26 May 2020


International Cases

The people (at the suit of the director of public prosecutions) v. Alan wilson

Ireland

17.09.2018

Criminal

Inferences could be drawn at trial only where Section was invoked

Matter Arising out of an incident which occurred on the 3rd June, 2009, Mr. Wilson, the Appellant, was arrested on suspicion of the unlawful possession of a firearm. During the course of his detention, the interviewing gardaí, by reference to this offence, invoked Section 19 of the Criminal Justice Act 1984, as substituted by Section 29 of the Criminal Justice Act 2007. This is a provision whereby inferences may be drawn at trial from the failure of the detained person to account for his presence at a particular place at or about the time of the commission of an offence.
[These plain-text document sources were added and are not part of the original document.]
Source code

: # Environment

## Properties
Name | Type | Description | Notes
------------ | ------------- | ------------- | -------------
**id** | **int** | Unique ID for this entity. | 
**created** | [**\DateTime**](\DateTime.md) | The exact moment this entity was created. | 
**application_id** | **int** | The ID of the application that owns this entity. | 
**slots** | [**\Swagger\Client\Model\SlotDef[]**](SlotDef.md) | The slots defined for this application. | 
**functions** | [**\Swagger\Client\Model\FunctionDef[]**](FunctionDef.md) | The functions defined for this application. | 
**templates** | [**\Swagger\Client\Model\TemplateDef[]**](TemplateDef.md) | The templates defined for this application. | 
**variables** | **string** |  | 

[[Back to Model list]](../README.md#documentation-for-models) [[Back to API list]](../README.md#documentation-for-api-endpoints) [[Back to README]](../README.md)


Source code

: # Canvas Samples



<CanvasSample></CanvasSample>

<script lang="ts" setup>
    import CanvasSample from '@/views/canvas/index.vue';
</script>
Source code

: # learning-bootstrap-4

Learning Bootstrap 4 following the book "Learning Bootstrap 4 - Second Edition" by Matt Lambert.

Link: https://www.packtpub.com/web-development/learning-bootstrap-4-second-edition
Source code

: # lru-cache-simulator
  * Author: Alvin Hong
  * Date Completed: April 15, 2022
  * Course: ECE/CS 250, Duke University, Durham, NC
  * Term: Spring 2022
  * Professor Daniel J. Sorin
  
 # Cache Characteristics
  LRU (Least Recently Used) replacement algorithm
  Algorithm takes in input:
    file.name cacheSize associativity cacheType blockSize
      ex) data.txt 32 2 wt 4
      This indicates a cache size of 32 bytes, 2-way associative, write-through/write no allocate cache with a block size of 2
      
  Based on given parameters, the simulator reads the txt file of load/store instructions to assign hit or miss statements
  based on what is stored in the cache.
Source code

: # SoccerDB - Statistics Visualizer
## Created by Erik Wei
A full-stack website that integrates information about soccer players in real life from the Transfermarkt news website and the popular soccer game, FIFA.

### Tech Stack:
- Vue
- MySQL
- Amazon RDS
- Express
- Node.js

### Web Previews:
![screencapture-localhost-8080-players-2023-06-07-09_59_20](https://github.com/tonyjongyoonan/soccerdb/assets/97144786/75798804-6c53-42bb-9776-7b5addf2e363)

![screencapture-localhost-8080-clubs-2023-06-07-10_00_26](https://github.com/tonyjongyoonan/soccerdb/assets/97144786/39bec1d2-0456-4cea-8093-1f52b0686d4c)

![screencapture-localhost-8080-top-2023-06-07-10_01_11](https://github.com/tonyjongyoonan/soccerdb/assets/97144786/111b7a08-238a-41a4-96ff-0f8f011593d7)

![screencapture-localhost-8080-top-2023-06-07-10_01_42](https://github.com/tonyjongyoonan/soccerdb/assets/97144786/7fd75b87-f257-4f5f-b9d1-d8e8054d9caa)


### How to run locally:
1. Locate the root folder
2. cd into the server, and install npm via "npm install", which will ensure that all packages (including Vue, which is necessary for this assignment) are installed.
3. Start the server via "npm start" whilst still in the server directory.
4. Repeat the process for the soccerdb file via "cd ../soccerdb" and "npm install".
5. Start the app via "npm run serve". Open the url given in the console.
Subsequent to this detention, he was charged with a single count of burglary contrary to Section 12(1)(b) and 12(3) of the Criminal Justice (Theft and Fraud) Offences Act 2001 ("the 2001 Act"). Leave to appeal was granted on the single issue of whether the section may be utilised in a trial for an offence other than the offence about which the accused was questioned when the section was invoked.

Inferences can be drawn at trial only where the section was invoked during questioning in respect of the same offence with which the accused was subsequently charged. This, is the natural and ordinary meaning of the words in question, which must of course be read strictly given the penal nature of the section. The right to silence and the privilege against self-incrimination are enshrined at the highest level of our legal order and the Constitution will not abide any greater encroachment thereon than the words of the section expressly and unambiguously sanction. This interpretation is also consistent with according constitutional fairness of procedures to the suspect.
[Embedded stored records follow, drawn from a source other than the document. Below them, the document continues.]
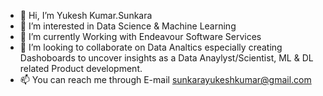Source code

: - 👋 Hi, I’m Yukesh Kumar.Sunkara
- 👀 I’m interested in Data Science & Machine Learning
- 🌱 I’m currently Working with Endeavour Software Services
- 💞️ I’m looking to collaborate on Data Analtics especially creating Dashoboards to uncover insights as a Data Anaylyst/Scientist, ML & DL related Product development.
- 📫 You can reach me through E-mail sunkarayukeshkumar@gmail.com

<!---
vikky789s/vikky789s is a ✨ special ✨ repository because its `README.md` (this file) appears on your GitHub profile.
You can click the Preview link to take a look at your changes.
--->

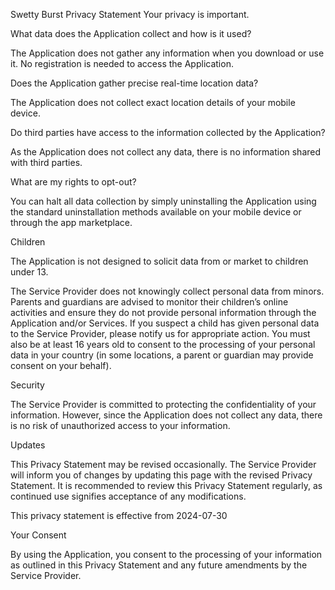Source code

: Swetty Burst Privacy Statement
Your privacy is important.

What data does the Application collect and how is it used?

The Application does not gather any information when you download or use it. No registration is needed to access the Application.


Does the Application gather precise real-time location data?

The Application does not collect exact location details of your mobile device.


Do third parties have access to the information collected by the Application?

As the Application does not collect any data, there is no information shared with third parties.


What are my rights to opt-out?

You can halt all data collection by simply uninstalling the Application using the standard uninstallation methods available on your mobile device or through the app marketplace.


Children

The Application is not designed to solicit data from or market to children under 13.


 

The Service Provider does not knowingly collect personal data from minors. Parents and guardians are advised to monitor their children’s online activities and ensure they do not provide personal information through the Application and/or Services. If you suspect a child has given personal data to the Service Provider, please notify us for appropriate action. You must also be at least 16 years old to consent to the processing of your personal data in your country (in some locations, a parent or guardian may provide consent on your behalf).


Security

The Service Provider is committed to protecting the confidentiality of your information. However, since the Application does not collect any data, there is no risk of unauthorized access to your information.


Updates

This Privacy Statement may be revised occasionally. The Service Provider will inform you of changes by updating this page with the revised Privacy Statement. It is recommended to review this Privacy Statement regularly, as continued use signifies acceptance of any modifications.


 

This privacy statement is effective from 2024-07-30


Your Consent

By using the Application, you consent to the processing of your information as outlined in this Privacy Statement and any future amendments by the Service Provider.
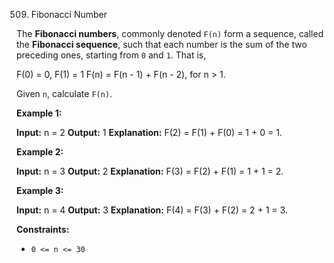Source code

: 
509.  Fibonacci Number



The  **Fibonacci numbers**, commonly denoted  `F(n)`  form a sequence, called the  **Fibonacci sequence**, such that each number is the sum of the two preceding ones, starting from  `0`  and  `1`. That is,

F(0) = 0, F(1) = 1
F(n) = F(n - 1) + F(n - 2), for n > 1.

Given  `n`, calculate  `F(n)`.

**Example 1:**

**Input:** n = 2
**Output:** 1
**Explanation:** F(2) = F(1) + F(0) = 1 + 0 = 1.

**Example 2:**

**Input:** n = 3
**Output:** 2
**Explanation:** F(3) = F(2) + F(1) = 1 + 1 = 2.

**Example 3:**

**Input:** n = 4
**Output:** 3
**Explanation:** F(4) = F(3) + F(2) = 2 + 1 = 3.

**Constraints:**

-   `0 <= n <= 30`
The inference provisions may only be invoked in respect of questioning which relates to the offence ultimately charged. In present case, the memorandum of interview does not contain a single reference to Mr. Wilson's involvement in a burglary. A person may understandably keep his silence when questioned in relation to one offence, but might venture an explanation, if the same facts were legally characterised in a different way.
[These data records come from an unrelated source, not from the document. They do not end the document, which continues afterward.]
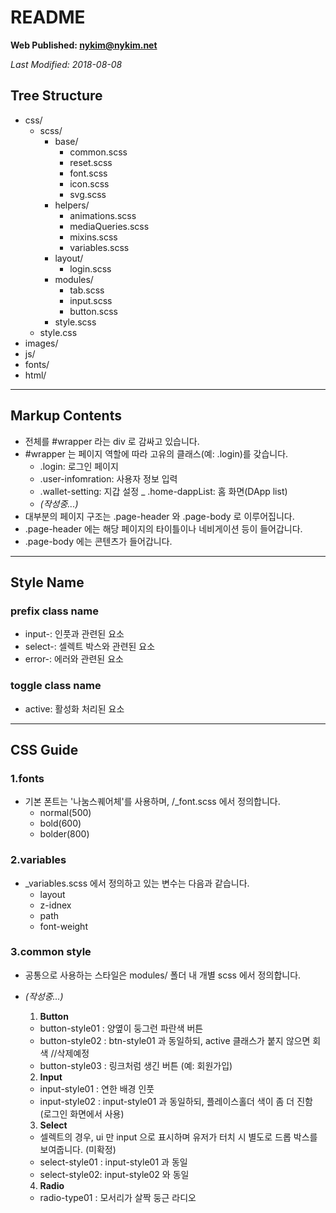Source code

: # README

**Web Published: nykim@nykim.net**

_Last Modified: 2018-08-08_

## Tree Structure

- css/
  - scss/
    - base/
      - common.scss
      - reset.scss
      - font.scss
      - icon.scss
      - svg.scss
    - helpers/
      - animations.scss
      - mediaQueries.scss
      - mixins.scss
      - variables.scss
    - layout/
      - login.scss
    - modules/
      - tab.scss
      - input.scss
      - button.scss
    - style.scss
  - style.css
- images/
- js/
- fonts/
- html/

---

## Markup Contents

- 전체를 #wrapper 라는 div 로 감싸고 있습니다.
- #wrapper 는 페이지 역할에 따라 고유의 클래스(예: .login)를 갖습니다.
  - .login: 로그인 페이지
  - .user-infomration: 사용자 정보 입력
  - .wallet-setting: 지갑 설정
    \_ .home-dappList: 홈 화면(DApp list)
  - _(작성중...)_
- 대부분의 페이지 구조는 .page-header 와 .page-body 로 이루어집니다.
- .page-header 에는 해당 페이지의 타이틀이나 네비게이션 등이 들어갑니다.
- .page-body 에는 콘텐츠가 들어갑니다.

---

## Style Name

### prefix class name

- input-: 인풋과 관련된 요소
- select-: 셀렉트 박스와 관련된 요소
- error-: 에러와 관련된 요소

### toggle class name

- active: 활성화 처리된 요소

---

## CSS Guide

### 1.fonts

- 기본 폰트는 '나눔스퀘어체'를 사용하며, /\_font.scss 에서 정의합니다.
  - normal(500)
  - bold(600)
  - bolder(800)

### 2.variables

- \_variables.scss 에서 정의하고 있는 변수는 다음과 같습니다.
  - layout
  - z-idnex
  - path
  - font-weight

### 3.common style

- 공통으로 사용하는 스타일은 modules/ 폴더 내 개별 scss 에서 정의합니다.
- _(작성중...)_

  1.  **Button**

  - button-style01 : 양옆이 둥그런 파란색 버튼
  - button-style02 : btn-style01 과 동일하되, active 클래스가 붙지 않으면 회색 //삭제예정
  - button-style03 : 링크처럼 생긴 버튼 (예: 회원가입)

  2.  **Input**

  - input-style01 : 연한 배경 인풋
  - input-style02 : input-style01 과 동일하되, 플레이스홀더 색이 좀 더 진함 (로그인 화면에서 사용)

  3.  **Select**

  - 셀렉트의 경우, ui 만 input 으로 표시하며 유저가 터치 시 별도로 드롭 박스를 보여줍니다. (미확정)

  * select-style01 : input-style01 과 동일
  * select-style02: input-style02 와 동일

  4.  **Radio**

  - radio-type01 : 모서리가 살짝 둥근 라디오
Moreover, at a legal level, the offences are not inextricably linked, as claimed. The indictment records that, the Appellant was charged with burglary contrary to Section 12(1)(b) and 12(3) of the 2001 Act, with the particulars being that he "did enter as a trespasser the building known as … and did commit an arrestable offence therein to wit, assault causing harm". Thus, he was charged with burglary involving the carrying out of an assault, but, as the Chief Justice has noted, there was no evidence that, the gun was produced or discharged during this assault. Therefore, the only common link between the offences is the shared underlying facts but, that alone is not sufficient. Mr. Wilson was not questioned about a burglary; it was not put to him that he was involved in a burglary, or that inferences could be drawn in relation to his failure to answers questions concerning his presence at locations relevant to a burglary. Therefore, it was not permissible to draw inferences at his trial for burglary from his silence during questioning related to another offence. Accordingly, the appeal is allowed and the Appellant's conviction is quashed.